Am 6. und 9. August 1945 warfen die USA Atombomben auf Japan. Heute wird der Blockbuster über deren Vater viel gehyped – aber auch kritisiert. Eine marxistische Sicht auf Nolans Film, den historischen Kontext und die Beziehung zwischen Wissenschaft und Militarismus.

Der neue Blockbuster von Christopher Nolan behandelt als Filmbiographie von J. Robert Oppenheimer die Frage, was die Voraussetzung für einen dauerhaften Frieden ist. Wir möchten uns deshalb kritisch mit dem Film befassen, dabei besonders die Rolle des US-Imperialismus beleuchten und uns fragen, ob Oppenheimer ein gutes Vorbild für die Massen, die Intellektuellen und die Wissenschaft ist.

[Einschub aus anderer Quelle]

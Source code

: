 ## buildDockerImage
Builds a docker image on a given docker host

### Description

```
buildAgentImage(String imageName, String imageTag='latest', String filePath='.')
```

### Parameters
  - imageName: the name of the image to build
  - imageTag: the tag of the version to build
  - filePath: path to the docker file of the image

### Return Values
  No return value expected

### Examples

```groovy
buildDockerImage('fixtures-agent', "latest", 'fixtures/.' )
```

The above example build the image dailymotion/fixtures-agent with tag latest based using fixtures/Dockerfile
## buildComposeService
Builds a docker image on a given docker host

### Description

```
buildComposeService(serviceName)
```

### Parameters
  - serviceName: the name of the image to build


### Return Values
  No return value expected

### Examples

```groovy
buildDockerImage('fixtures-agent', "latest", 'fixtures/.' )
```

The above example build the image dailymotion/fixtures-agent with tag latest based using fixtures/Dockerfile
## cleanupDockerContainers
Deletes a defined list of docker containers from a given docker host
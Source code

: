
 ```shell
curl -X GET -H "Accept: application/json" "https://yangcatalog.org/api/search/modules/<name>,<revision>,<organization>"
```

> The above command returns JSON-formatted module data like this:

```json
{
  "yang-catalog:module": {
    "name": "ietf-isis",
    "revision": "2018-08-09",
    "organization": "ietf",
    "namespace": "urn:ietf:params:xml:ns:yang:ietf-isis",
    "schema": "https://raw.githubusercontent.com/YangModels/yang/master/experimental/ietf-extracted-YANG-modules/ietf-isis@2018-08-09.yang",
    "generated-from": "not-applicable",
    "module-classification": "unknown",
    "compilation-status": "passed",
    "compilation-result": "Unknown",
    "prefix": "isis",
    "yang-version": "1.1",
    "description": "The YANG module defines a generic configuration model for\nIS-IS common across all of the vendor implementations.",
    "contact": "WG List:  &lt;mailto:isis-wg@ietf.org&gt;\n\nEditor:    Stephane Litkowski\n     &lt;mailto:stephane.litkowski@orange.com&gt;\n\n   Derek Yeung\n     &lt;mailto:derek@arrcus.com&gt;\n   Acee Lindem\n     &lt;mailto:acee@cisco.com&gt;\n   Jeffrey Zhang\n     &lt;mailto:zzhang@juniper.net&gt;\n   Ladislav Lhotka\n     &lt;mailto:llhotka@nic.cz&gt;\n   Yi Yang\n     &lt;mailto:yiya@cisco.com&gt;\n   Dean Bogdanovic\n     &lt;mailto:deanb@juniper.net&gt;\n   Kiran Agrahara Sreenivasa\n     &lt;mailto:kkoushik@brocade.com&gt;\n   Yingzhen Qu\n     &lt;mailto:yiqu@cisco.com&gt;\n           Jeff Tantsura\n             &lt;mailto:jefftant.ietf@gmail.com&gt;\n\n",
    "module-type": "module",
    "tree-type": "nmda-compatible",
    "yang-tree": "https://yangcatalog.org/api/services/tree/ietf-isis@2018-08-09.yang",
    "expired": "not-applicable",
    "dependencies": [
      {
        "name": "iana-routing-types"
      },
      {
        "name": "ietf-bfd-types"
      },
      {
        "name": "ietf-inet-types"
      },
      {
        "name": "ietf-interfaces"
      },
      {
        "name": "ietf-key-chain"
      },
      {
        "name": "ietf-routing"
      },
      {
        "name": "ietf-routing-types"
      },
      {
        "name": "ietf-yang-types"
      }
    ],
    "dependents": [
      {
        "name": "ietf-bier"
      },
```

Die Filmbiografie – basierend auf dem Buch American Prometheus: The Triumph and Tragedy of J. Robert Oppenheimer von Kai Bird und Martin J. Sherwin – stellt das Leben von J. Robert Oppenheimer und die Erfindung der Atombombe dar. Der Film beginnt bei Oppenheimers Studienzeit mit seinen Stationen in Cambridge, Göttingen, Berkeley bis hin zu seiner Arbeit am Manhattan Project in Los Alamos und den Folgen der Bomben. Auch seine Beziehungen zur Kommunistischen Partei und ihren Mitgliedern werden auf die Leinwand gebracht, genauso wie seine Haltung vor, während und nach dem Bau der Atombombe beziehungsweise dem Abwurf auf Hiroshima und Nagasaki. Unterstützt wird das von vielen bekannten Schauspieler:innen wie Cillian Murphy in der Hauptrolle, Emily Blunt als Kitty Oppenheimer, Robert Downey Jr. als Lewis Strauss, Florence Pugh als die Kommunistin Jean Tatlock oder Tom Conti als Albert Einstein.

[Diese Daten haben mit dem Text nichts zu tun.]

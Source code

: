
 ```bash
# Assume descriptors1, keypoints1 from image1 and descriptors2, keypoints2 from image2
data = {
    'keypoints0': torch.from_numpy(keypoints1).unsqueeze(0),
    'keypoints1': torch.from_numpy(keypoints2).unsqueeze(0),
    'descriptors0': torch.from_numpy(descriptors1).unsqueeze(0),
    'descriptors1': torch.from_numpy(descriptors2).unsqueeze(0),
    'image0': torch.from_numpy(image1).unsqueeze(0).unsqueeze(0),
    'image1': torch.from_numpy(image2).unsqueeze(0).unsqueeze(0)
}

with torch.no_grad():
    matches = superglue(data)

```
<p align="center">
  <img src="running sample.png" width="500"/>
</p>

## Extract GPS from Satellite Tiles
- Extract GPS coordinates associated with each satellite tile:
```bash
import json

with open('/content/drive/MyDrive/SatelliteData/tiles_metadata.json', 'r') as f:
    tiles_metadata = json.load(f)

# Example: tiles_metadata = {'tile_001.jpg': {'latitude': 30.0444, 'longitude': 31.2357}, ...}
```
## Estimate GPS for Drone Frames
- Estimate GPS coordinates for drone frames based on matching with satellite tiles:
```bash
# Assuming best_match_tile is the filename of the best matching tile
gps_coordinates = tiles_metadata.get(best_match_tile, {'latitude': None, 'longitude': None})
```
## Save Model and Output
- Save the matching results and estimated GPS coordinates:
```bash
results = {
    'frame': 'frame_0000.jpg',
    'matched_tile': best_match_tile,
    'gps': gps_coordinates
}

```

Oppenheimers Symbiose von Wissenschaft und Militär

Zu Beginn des Films werden die fortschrittlichen Elemente aus Oppenheimers Leben gezeigt. Er unterstützt den Kampf gegen den Faschismus in Spanien, hilft bei gewerkschaftlicher Organisierung und besucht Veranstaltungen von kommunistischen Gruppierungen. Das wird jedoch kurz danach wieder erstickt und durch eine Militarisierung der Unis ersetzt. Völlig normalisiert wird gezeigt, wie das US-Militär freien Zugang zu wissenschaftlichen Arbeiten an den Universitäten hat, diese teilweise selbst betreut oder ausübt. Von Oppenheimer gab es diesbezüglich keine Antihaltung, sondern den gesamten Film über – wenn auch anfangs mit großer Skepsis dem betreuenden General gegenüber – eher Sympathie in Form einer konstatierten Notwendigkeit im Kampf gegen den Faschismus und einem deutlichen Patriotismus. Dabei wird auch ganz klar, dass es sich bei Oppenheimer keinesfalls um einen Anti-Kriegsfilm handelt. Ganz im Gegenteil: Der Film kritisiert den Antikommunismus der USA als überzogen, weil Oppenheimer dadurch Probleme hatte, seine Dienste als treuer und loyaler Wissenschaftler gegenüber dem US-Imperialismus zu bringen, obwohl er offensichtlich dazu gewillt war. Als diese Hürde überwunden ist, sieht man auch, wie Oppenheimer euphorisch seine Kolleg:innen für den Bomben-Bau gewinnen will.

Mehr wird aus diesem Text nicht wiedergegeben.